Public policies also drive the circular economy and have a more far-reaching impact on all industrial sectors. One of the most successful examples of this worldwide is Brazil's National Electric Energy Agency's (Aneel) R&D program, which allocates energy companies' resources to different research types. With these resources, they have been able to get companies and research centers to work together to reuse materials from energy meters removed from the Enel Distribuição São Paulo network, thus easing the demand for materials for building new equipment. A study carried out for the Circular Smart Meter project aims to identify and create options for reusing plastic when manufacturing new meters and other equipment to reduce waste in production and the disposal of materials.

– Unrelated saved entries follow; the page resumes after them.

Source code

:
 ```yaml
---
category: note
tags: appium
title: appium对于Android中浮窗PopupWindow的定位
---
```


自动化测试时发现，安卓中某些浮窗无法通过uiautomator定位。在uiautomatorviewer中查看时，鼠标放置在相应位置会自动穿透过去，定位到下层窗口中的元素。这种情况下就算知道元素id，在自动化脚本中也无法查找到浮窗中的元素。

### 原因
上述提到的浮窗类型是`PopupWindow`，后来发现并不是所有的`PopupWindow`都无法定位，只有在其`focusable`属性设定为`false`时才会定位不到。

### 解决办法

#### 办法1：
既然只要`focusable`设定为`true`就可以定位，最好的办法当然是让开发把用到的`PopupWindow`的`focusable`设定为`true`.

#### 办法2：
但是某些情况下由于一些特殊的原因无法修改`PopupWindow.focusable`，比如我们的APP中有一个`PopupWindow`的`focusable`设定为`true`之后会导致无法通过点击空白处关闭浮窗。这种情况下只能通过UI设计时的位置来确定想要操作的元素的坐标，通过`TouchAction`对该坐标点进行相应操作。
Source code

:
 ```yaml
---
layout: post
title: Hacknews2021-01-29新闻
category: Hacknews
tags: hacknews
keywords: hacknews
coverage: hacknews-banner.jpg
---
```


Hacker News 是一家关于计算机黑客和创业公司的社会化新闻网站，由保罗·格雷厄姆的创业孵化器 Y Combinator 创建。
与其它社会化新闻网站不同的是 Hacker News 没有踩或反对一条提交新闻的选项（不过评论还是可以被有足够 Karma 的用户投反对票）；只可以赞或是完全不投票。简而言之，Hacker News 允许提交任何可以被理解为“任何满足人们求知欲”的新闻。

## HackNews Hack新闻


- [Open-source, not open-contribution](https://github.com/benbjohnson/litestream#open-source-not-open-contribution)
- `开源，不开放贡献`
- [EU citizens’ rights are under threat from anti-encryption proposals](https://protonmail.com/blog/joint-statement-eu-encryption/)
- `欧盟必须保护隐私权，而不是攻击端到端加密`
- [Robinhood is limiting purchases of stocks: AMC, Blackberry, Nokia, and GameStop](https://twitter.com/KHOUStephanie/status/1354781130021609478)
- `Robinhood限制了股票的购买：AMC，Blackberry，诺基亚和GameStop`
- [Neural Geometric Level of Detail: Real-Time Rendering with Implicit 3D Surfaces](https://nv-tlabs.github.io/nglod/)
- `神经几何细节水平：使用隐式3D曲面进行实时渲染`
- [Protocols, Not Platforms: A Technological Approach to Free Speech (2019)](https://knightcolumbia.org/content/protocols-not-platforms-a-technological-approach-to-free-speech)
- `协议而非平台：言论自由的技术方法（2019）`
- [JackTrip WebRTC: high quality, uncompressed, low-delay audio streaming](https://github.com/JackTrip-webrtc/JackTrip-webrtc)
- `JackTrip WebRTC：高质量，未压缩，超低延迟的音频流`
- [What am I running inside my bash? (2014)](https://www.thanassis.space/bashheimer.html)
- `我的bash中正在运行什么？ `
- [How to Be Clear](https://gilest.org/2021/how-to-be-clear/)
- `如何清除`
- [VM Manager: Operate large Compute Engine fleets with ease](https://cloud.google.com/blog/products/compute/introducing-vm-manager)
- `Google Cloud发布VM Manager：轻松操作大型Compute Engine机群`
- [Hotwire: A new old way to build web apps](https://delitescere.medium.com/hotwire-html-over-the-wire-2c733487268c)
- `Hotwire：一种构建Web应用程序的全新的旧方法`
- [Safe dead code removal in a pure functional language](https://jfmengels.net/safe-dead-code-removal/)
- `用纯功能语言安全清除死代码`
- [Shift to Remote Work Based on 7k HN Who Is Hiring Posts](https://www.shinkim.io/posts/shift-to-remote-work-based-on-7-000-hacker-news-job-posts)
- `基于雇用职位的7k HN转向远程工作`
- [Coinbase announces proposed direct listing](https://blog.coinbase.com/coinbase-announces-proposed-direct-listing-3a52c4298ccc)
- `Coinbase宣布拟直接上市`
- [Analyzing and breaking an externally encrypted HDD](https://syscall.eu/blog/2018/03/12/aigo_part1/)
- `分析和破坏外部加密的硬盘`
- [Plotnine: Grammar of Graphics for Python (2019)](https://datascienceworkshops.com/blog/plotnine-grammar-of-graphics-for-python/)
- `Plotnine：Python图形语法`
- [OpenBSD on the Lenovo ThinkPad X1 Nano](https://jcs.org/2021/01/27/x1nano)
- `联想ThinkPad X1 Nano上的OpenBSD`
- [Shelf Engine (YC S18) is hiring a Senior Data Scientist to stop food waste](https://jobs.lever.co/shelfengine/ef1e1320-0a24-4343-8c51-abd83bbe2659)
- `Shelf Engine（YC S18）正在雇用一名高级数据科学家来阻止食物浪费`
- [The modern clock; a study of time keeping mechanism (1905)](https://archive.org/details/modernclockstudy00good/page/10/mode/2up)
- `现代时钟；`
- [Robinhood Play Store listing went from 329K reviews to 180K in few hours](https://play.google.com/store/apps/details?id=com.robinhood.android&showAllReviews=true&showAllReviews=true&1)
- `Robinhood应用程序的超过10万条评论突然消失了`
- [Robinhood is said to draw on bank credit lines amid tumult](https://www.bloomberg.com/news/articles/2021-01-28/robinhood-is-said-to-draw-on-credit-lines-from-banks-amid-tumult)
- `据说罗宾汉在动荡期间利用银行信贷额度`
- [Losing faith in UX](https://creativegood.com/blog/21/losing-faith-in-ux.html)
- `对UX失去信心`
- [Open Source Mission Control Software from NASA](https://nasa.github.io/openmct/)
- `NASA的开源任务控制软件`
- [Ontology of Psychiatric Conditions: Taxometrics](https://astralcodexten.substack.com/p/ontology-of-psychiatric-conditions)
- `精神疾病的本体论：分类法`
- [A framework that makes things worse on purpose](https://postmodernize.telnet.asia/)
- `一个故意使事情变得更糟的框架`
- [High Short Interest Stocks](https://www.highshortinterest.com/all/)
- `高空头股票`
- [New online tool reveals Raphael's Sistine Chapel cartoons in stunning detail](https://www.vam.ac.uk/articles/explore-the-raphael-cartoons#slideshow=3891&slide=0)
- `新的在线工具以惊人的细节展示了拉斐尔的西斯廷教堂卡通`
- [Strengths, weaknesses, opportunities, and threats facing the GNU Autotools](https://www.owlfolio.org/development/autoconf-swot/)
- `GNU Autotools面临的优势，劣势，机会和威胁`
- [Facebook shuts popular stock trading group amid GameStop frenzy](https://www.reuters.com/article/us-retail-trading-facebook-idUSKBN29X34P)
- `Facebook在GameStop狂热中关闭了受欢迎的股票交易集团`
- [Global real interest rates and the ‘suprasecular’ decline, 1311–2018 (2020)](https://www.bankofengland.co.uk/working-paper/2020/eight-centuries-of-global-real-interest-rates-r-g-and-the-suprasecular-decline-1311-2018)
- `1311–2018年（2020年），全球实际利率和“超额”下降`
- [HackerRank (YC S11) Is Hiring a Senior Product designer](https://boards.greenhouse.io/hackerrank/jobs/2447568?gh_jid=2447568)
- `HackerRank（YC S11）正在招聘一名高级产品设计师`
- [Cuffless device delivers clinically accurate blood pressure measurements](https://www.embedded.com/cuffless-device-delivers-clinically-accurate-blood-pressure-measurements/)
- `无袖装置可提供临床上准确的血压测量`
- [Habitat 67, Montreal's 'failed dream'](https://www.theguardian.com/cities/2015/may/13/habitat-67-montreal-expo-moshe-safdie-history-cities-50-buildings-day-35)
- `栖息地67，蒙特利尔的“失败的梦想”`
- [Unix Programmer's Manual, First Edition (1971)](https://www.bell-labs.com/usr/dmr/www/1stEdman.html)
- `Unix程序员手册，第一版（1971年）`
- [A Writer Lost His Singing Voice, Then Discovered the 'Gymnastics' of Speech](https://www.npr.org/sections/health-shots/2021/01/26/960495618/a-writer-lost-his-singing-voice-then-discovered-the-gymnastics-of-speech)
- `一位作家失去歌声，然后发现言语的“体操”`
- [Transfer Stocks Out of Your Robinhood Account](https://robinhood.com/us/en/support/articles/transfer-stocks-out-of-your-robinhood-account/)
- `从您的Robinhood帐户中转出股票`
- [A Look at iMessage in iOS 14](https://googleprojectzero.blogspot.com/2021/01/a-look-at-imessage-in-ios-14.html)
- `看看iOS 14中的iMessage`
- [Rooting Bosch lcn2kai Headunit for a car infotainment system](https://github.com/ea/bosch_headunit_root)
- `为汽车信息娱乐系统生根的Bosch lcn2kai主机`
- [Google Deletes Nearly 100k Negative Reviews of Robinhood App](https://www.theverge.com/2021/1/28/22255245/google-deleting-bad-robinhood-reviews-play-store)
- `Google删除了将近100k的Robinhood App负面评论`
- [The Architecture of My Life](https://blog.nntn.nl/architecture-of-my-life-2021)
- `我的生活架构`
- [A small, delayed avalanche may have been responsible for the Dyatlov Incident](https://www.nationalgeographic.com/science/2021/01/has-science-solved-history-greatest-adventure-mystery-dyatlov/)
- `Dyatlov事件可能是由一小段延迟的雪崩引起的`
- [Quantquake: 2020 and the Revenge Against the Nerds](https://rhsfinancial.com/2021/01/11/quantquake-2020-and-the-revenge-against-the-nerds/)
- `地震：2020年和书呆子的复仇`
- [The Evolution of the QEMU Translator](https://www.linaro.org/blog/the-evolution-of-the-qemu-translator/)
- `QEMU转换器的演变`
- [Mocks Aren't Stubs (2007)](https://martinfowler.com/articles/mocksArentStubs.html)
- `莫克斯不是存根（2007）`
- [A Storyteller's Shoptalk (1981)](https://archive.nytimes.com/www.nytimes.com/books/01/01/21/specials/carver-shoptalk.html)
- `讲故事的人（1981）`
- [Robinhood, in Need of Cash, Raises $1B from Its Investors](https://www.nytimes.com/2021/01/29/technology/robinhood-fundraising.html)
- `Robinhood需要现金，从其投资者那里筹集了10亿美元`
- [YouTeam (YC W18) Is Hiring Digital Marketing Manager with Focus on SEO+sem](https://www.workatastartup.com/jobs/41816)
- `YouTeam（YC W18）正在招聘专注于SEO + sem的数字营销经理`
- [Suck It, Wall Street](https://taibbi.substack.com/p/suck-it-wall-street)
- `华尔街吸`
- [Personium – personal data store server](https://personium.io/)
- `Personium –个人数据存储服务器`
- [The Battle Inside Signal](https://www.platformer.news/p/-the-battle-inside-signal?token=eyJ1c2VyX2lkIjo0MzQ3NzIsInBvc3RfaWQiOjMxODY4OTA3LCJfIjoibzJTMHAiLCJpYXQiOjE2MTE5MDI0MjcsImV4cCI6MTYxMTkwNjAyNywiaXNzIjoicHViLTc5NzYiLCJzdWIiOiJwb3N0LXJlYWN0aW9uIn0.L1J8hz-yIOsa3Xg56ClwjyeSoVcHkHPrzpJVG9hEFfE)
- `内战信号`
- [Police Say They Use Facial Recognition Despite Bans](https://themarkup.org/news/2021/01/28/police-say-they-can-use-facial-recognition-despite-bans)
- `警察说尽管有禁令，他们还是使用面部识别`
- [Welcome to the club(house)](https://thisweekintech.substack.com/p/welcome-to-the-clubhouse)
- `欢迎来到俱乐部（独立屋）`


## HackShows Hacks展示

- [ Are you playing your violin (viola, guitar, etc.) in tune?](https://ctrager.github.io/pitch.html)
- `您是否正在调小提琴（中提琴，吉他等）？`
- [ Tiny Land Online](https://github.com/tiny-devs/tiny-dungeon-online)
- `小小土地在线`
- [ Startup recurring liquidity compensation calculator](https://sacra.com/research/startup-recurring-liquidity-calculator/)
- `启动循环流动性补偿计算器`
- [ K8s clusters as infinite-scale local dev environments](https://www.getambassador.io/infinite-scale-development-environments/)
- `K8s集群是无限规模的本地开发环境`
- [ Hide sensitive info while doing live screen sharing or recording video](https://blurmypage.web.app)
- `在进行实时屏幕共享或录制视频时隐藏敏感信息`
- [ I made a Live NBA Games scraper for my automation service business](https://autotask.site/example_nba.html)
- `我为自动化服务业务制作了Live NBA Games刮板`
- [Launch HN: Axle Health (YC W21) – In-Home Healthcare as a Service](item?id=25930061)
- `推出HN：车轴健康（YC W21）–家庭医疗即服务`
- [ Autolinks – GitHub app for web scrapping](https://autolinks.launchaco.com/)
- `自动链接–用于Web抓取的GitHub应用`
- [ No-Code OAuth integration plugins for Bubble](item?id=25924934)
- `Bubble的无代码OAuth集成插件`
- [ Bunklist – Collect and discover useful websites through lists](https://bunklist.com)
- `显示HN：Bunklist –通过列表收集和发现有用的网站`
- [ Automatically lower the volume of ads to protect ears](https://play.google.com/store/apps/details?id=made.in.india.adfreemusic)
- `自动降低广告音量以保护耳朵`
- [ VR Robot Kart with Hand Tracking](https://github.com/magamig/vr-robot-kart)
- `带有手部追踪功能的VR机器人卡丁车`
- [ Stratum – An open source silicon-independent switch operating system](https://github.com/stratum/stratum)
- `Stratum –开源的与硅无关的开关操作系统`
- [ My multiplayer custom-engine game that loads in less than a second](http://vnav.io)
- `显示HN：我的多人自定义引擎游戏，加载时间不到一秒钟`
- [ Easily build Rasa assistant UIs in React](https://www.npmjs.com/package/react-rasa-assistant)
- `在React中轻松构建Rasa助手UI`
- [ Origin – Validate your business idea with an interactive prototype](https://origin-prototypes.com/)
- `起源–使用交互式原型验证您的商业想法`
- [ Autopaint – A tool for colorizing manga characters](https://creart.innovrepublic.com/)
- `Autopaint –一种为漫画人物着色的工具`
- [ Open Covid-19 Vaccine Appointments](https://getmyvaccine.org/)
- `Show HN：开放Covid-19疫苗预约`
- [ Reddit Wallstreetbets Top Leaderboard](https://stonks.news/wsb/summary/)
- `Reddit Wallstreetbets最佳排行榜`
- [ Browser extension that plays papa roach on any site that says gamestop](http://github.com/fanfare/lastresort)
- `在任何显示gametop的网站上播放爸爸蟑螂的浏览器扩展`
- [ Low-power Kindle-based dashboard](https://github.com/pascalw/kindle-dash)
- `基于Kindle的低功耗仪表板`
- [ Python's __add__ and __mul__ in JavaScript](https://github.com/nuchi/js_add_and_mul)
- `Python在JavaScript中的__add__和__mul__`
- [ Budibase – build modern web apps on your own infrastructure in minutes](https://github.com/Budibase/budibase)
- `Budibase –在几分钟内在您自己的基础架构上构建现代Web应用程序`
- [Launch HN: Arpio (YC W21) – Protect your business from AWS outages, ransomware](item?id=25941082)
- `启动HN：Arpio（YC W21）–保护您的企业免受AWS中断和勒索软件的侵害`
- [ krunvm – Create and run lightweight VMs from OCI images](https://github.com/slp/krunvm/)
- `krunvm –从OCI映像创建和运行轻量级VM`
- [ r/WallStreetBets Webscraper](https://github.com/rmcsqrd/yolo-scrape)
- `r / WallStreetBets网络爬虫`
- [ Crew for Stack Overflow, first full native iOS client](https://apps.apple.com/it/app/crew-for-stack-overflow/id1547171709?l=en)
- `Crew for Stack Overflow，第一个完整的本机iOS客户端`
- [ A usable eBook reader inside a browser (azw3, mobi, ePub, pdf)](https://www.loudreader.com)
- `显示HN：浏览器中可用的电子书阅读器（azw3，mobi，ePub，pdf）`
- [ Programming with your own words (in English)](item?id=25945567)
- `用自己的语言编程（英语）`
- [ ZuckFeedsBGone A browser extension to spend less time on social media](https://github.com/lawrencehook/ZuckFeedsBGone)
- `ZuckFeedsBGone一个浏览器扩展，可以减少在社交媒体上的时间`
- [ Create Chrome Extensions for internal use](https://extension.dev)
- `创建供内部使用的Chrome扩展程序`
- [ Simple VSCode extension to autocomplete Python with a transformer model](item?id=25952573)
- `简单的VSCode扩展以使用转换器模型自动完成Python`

The C40's Reinventing Cities program is an excellent example of a collaborative city project. The model encourages companies to compete for urban development projects to transform what was previously obsolete and underused spaces into sustainable and circular areas around the world. Many projects from Latin America have won in recent years, including Buenos Aires, Bogota, and Quito, with projects in renewable energy, energy efficiency, batteries, and the reuse of materials. Another important C40 program is Cities100 and several outstanding projects from Brazil in São Paulo, Rio de Janeiro, and Salvador.[1] The Rede Condonga hydroelectric power plant project on the Doce River (MG) has seen the community and academia come together to find circular solutions for almost 20 million tailings. Hence, reducing the environmental impact and creating new economic activities that can generate income for the population and finance research. [2][3]

Some multiple ongoing projects and programs encourage stakeholders to look for circular solutions that promote a paradigm shift in our current way of life and production processes. City projects are key given that they concentrate more than half of the world's population despite accounting for only 3% of the earth's surface. Moreover, cities generate 70% of all greenhouse gas (GHG) emissions. Therefore, research efforts into circular economy actions also contribute to decarbonization.